**Data records**
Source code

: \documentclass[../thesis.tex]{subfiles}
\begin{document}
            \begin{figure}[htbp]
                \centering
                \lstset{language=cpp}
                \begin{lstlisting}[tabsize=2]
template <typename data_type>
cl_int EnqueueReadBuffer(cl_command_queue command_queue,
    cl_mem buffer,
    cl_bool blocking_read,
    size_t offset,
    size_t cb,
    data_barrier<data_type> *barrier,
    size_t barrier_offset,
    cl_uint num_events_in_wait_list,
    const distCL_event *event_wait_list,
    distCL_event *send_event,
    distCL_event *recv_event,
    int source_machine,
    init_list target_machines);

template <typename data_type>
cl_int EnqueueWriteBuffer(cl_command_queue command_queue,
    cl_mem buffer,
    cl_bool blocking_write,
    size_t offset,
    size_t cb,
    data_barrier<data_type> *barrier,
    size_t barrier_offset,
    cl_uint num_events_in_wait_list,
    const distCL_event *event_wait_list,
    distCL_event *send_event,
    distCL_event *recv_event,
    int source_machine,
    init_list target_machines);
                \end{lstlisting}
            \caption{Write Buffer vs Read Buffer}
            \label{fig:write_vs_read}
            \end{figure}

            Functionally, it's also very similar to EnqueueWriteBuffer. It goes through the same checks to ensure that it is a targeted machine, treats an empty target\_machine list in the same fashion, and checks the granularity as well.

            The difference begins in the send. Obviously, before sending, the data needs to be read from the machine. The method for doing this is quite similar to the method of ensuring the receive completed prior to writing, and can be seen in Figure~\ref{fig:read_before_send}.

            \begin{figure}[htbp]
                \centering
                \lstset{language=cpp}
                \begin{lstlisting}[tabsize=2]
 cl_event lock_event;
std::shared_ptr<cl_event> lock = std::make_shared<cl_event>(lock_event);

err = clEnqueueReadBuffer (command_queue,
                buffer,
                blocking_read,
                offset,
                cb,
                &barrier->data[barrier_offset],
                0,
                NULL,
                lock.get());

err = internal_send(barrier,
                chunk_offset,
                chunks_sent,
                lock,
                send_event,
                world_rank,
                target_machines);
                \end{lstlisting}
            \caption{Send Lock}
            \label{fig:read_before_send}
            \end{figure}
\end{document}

**About this task**
Find the line with "lock.get());". Transcribe it and every line after it exactly, through the end of the records above, and nothing else.

**Reply**
                lock.get());

err = internal_send(barrier,
                chunk_offset,
                chunks_sent,
                lock,
                send_event,
                world_rank,
                target_machines);
                \end{lstlisting}
            \caption{Send Lock}
            \label{fig:read_before_send}
            \end{figure}
\end{document}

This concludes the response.